Step II - active site prediction:
After the preparation of protein, the active site of protein should be predicted. The receptor might possess lots of active sites merely the one of the concern should be picked out. Mostly the water molecules and hetero atoms are removed if present.

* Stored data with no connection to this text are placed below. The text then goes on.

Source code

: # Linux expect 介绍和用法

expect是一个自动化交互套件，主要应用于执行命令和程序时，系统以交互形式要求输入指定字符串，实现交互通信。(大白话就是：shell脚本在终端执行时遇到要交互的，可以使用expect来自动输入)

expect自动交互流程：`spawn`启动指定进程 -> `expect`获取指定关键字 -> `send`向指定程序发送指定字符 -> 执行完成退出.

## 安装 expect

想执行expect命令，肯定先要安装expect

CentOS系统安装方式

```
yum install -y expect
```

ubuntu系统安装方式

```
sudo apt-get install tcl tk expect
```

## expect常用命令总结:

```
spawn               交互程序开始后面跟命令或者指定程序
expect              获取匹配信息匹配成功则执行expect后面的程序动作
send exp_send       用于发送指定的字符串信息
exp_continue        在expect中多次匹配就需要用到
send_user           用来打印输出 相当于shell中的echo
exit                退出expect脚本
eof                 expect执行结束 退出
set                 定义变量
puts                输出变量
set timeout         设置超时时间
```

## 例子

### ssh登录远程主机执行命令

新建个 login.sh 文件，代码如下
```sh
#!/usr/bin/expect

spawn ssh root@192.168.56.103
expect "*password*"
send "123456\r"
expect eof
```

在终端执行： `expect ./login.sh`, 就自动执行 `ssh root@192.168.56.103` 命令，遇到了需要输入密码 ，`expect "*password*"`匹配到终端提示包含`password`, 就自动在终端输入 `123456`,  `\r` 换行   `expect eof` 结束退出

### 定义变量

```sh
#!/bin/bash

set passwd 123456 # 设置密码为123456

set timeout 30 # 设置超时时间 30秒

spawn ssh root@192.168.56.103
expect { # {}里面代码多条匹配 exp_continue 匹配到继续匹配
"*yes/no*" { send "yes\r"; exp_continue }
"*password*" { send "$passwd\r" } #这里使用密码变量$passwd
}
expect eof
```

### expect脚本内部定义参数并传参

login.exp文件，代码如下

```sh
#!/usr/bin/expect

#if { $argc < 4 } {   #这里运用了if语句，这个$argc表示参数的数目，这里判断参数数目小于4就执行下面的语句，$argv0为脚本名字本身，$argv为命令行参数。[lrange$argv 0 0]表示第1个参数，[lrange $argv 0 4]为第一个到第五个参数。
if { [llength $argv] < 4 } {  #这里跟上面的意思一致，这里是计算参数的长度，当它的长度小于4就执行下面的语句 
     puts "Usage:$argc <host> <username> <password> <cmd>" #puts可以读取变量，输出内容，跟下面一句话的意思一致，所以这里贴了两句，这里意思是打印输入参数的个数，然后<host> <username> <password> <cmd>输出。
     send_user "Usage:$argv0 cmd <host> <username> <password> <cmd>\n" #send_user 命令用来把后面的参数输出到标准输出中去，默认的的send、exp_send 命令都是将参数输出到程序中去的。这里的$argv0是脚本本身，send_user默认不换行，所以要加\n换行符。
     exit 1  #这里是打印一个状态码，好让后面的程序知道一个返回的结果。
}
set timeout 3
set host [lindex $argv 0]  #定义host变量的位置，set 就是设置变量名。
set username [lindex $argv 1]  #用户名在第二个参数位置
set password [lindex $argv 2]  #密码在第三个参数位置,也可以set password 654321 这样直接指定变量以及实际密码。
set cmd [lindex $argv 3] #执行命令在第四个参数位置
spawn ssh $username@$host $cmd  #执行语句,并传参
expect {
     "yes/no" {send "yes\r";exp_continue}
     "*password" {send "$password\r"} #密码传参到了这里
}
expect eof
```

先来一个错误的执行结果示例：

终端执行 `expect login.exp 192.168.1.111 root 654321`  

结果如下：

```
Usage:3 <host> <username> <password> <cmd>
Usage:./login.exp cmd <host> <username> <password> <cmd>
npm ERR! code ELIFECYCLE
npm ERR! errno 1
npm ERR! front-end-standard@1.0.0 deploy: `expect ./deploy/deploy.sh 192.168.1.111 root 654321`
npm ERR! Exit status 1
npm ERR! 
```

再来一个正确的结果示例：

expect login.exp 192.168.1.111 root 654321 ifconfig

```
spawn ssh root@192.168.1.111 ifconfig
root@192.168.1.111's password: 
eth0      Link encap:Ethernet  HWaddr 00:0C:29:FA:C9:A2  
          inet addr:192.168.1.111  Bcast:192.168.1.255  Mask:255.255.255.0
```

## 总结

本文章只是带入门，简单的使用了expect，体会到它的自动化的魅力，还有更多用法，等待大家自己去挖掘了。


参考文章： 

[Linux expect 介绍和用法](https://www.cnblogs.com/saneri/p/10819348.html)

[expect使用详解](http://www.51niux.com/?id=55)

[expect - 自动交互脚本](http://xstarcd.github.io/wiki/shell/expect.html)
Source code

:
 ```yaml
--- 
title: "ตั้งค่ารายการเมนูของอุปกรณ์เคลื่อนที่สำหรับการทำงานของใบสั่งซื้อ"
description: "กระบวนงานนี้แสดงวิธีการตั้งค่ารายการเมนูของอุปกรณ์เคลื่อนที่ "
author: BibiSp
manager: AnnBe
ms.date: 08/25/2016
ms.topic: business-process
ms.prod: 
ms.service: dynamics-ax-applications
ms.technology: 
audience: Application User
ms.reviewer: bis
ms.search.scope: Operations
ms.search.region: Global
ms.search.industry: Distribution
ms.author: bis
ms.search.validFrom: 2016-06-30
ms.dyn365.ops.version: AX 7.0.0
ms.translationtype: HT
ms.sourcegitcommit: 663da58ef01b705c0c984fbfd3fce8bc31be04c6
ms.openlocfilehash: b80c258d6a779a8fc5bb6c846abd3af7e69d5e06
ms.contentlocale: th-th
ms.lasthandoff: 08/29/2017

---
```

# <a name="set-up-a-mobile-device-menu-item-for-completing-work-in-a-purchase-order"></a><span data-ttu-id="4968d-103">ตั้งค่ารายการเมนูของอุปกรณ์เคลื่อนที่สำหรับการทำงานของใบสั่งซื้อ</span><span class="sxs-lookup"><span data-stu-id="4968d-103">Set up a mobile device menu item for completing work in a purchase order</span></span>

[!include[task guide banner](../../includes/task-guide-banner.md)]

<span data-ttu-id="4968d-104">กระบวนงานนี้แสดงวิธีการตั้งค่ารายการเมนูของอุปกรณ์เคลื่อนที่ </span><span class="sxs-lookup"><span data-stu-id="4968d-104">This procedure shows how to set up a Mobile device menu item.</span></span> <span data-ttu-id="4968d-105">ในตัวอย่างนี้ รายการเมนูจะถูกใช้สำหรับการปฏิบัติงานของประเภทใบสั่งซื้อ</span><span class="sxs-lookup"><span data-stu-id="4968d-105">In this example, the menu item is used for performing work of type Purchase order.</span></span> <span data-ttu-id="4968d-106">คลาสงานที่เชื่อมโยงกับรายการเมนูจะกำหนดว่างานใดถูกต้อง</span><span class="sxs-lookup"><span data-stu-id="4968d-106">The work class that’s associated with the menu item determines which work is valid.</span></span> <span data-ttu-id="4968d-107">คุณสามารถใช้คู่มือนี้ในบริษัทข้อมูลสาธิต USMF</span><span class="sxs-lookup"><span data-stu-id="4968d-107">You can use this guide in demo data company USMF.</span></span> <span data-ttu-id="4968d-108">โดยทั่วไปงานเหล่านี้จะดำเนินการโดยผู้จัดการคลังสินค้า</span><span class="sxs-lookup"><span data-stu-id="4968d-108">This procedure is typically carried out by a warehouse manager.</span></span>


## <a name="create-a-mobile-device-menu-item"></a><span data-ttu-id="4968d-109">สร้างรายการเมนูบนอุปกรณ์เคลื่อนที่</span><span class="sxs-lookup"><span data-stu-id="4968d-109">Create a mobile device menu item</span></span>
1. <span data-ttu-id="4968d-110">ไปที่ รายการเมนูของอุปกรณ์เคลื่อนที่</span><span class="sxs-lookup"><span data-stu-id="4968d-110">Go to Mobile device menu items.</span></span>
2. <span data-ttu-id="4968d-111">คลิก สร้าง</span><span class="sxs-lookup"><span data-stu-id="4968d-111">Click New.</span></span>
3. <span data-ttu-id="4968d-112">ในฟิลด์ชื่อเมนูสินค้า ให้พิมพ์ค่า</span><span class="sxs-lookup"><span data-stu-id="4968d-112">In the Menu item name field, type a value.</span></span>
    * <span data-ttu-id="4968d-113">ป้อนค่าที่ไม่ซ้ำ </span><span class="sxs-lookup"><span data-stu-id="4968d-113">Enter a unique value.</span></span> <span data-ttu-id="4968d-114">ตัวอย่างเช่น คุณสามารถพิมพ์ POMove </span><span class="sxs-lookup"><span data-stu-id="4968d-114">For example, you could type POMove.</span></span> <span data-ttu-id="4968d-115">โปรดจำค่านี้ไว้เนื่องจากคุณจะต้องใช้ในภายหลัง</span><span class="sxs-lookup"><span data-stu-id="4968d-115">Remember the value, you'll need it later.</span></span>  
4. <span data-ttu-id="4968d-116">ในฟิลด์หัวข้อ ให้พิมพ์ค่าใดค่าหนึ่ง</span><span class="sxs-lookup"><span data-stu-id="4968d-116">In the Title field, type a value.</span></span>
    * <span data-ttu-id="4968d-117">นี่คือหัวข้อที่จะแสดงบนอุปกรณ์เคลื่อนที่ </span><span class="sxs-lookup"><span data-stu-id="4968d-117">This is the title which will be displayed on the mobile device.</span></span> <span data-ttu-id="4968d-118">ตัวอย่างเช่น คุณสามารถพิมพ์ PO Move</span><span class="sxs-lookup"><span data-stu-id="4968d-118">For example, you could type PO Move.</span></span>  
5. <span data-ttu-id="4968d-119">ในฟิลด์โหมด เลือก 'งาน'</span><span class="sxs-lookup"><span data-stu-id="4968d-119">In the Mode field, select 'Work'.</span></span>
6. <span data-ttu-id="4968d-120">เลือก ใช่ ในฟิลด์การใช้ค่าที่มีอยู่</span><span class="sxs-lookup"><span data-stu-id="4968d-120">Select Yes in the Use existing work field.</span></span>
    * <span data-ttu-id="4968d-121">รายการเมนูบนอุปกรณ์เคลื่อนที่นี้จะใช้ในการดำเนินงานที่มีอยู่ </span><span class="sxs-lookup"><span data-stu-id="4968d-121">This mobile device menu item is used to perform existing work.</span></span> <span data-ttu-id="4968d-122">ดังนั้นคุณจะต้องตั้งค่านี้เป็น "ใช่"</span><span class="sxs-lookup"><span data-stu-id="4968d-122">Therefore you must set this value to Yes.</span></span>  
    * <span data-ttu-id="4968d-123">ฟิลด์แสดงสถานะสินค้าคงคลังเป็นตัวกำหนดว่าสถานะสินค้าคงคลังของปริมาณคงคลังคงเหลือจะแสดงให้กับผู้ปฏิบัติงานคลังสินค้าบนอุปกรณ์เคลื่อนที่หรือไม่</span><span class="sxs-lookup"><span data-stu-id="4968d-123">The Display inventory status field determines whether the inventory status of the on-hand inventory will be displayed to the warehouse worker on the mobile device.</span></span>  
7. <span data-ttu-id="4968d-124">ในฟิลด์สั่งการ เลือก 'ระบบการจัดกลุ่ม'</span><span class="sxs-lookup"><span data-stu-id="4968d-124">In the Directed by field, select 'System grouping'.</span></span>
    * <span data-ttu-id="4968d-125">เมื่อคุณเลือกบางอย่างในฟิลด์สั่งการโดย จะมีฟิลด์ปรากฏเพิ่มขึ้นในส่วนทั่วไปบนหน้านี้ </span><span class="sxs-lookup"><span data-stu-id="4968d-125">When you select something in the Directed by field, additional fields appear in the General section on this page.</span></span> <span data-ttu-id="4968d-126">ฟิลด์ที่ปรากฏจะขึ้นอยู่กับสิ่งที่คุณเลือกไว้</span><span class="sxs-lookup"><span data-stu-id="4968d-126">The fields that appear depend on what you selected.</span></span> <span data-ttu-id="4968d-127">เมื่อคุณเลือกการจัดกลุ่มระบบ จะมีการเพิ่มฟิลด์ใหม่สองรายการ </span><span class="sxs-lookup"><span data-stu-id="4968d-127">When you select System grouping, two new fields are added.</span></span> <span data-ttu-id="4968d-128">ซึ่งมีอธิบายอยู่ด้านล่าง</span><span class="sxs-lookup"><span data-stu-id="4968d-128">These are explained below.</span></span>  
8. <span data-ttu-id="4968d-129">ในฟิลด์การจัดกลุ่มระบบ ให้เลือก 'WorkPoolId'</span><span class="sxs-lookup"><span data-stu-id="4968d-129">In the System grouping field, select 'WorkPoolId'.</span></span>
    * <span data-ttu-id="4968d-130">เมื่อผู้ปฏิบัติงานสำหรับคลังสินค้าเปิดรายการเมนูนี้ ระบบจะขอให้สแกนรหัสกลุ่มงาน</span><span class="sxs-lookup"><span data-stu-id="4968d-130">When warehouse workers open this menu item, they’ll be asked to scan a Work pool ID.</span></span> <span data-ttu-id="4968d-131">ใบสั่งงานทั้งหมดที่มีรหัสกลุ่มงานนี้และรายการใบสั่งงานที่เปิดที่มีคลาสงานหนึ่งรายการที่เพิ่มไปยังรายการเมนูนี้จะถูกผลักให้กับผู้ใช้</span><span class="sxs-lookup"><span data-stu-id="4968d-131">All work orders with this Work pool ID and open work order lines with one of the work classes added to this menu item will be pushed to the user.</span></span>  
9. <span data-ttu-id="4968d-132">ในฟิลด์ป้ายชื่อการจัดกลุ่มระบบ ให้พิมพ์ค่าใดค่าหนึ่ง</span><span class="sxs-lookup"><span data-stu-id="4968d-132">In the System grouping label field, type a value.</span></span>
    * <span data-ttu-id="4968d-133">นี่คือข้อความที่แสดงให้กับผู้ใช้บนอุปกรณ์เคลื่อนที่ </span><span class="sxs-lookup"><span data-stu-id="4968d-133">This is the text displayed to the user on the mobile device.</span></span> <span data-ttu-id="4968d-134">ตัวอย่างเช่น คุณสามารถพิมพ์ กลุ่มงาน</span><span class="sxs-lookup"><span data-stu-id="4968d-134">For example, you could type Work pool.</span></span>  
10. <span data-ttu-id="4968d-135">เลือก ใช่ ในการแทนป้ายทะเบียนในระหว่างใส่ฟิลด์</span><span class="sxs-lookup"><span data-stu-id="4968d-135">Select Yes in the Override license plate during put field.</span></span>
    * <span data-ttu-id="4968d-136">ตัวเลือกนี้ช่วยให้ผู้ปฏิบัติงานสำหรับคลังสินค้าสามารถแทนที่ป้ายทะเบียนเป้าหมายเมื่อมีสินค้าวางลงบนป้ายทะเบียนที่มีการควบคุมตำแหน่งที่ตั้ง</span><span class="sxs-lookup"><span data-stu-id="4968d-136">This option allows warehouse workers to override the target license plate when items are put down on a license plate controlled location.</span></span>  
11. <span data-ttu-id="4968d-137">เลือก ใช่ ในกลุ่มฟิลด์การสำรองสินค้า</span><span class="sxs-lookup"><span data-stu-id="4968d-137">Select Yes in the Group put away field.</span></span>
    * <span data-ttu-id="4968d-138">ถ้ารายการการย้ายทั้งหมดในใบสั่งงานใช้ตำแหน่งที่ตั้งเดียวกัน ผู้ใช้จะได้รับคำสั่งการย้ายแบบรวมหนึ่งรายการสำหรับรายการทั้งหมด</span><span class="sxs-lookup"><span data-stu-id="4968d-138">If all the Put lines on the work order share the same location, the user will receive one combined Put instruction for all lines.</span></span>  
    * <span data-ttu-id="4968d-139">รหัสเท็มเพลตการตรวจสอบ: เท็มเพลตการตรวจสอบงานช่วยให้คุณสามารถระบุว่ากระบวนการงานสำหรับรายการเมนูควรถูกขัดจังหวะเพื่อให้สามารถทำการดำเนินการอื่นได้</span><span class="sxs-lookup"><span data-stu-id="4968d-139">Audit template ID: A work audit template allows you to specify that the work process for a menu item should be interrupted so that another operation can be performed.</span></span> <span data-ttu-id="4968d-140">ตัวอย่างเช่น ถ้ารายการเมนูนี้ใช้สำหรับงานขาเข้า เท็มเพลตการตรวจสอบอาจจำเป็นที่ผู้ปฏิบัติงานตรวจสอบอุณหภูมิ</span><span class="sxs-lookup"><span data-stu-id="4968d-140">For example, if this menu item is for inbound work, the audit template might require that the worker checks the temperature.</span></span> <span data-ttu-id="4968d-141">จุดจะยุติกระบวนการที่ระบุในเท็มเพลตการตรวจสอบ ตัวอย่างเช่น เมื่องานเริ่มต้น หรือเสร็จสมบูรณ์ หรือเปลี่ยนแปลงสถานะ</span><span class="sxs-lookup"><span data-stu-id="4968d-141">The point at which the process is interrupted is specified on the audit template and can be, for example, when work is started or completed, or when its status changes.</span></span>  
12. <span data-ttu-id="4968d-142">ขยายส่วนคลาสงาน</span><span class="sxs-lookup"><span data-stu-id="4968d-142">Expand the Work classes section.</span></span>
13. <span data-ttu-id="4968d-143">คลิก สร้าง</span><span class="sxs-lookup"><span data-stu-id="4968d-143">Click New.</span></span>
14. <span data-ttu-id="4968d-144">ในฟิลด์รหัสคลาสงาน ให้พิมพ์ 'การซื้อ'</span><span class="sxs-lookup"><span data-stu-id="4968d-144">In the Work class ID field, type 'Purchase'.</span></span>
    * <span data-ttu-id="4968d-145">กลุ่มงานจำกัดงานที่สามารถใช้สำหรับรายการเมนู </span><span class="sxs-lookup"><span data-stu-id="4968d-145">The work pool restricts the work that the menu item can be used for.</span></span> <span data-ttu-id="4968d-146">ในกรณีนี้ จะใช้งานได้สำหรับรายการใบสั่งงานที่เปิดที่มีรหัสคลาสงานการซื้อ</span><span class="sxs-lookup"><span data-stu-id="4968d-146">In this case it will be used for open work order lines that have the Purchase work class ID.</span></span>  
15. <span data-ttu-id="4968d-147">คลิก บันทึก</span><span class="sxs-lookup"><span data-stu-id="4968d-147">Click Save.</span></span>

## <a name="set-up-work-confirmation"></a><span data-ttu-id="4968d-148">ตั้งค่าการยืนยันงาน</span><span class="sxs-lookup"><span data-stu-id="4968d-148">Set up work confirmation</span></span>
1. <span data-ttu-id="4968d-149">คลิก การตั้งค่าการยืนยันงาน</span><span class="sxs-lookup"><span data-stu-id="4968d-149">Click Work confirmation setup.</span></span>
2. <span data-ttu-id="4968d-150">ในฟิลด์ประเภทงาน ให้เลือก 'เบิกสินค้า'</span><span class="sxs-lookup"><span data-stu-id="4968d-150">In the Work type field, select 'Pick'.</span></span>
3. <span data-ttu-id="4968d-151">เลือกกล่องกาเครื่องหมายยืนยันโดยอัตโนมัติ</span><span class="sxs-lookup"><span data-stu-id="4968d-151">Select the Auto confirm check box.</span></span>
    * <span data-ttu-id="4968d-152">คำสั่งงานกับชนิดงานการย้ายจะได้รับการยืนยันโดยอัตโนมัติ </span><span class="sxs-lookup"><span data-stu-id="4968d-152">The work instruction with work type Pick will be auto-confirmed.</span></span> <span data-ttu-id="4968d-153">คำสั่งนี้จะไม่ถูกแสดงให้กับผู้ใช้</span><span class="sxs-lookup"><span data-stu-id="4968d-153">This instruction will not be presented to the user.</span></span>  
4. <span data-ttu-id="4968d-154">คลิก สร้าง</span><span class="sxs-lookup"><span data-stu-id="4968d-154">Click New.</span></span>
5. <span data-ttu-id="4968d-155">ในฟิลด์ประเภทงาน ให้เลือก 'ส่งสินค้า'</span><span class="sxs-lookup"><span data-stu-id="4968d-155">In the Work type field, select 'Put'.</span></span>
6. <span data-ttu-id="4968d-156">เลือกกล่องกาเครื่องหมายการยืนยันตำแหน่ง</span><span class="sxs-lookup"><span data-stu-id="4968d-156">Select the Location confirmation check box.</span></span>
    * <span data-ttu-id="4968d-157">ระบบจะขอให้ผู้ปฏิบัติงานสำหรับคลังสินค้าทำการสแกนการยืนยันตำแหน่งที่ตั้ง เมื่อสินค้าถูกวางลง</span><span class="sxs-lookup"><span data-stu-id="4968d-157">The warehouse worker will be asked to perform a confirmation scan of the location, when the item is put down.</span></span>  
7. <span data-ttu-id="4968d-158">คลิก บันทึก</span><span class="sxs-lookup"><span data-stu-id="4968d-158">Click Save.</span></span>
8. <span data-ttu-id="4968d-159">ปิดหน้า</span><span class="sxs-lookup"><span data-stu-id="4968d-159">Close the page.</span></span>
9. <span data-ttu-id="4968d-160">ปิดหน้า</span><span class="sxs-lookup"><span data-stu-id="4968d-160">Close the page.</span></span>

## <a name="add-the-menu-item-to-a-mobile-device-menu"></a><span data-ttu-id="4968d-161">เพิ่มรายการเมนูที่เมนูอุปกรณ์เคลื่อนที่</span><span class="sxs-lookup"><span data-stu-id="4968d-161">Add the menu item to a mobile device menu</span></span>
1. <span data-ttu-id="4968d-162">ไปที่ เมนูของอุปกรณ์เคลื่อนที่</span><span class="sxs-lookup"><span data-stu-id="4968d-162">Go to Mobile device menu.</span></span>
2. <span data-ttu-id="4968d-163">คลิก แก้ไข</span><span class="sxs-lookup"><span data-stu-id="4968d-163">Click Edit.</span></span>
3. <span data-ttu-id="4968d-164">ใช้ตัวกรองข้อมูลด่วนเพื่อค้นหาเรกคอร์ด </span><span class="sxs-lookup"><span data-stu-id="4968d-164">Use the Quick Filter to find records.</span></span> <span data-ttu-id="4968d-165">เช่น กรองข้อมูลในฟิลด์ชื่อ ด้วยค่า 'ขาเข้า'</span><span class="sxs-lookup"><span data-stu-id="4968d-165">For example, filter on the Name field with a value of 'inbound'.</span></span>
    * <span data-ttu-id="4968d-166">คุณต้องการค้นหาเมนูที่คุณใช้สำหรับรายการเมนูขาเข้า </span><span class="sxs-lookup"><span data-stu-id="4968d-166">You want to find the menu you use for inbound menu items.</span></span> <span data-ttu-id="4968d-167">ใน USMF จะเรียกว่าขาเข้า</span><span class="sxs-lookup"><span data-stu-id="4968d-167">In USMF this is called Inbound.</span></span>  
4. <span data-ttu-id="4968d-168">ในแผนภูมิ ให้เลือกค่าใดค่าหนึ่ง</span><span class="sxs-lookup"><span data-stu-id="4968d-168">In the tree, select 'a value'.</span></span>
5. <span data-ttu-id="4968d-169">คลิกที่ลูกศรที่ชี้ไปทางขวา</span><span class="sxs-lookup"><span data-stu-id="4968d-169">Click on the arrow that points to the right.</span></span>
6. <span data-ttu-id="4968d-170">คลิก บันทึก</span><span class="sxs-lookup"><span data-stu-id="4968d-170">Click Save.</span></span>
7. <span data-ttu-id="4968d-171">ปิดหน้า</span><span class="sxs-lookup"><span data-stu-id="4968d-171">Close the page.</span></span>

Step III - preparation of ligand:
Ligands can be retrieved from several databases s such as ZINC, Pub Chem or can be sketched applying Chem Draw tool. While picking out the ligand, the LIPINSKY’S RULE OF 5 should be utilized. Lipinski rule of 5 assists in discerning amongst non-drug like and drug like candidates. It promises high chance of success or failure due to drug likeness for molecules abiding by with 2 or more than of the complying rules. For choice of a ligand allowing to the LIPINSKY’S RULE:
Step IV- docking:
Ligand is docked against the protein and the interactions are analyzed. The scoring function gives score on the basis of best docked ligand complex is picked out[14]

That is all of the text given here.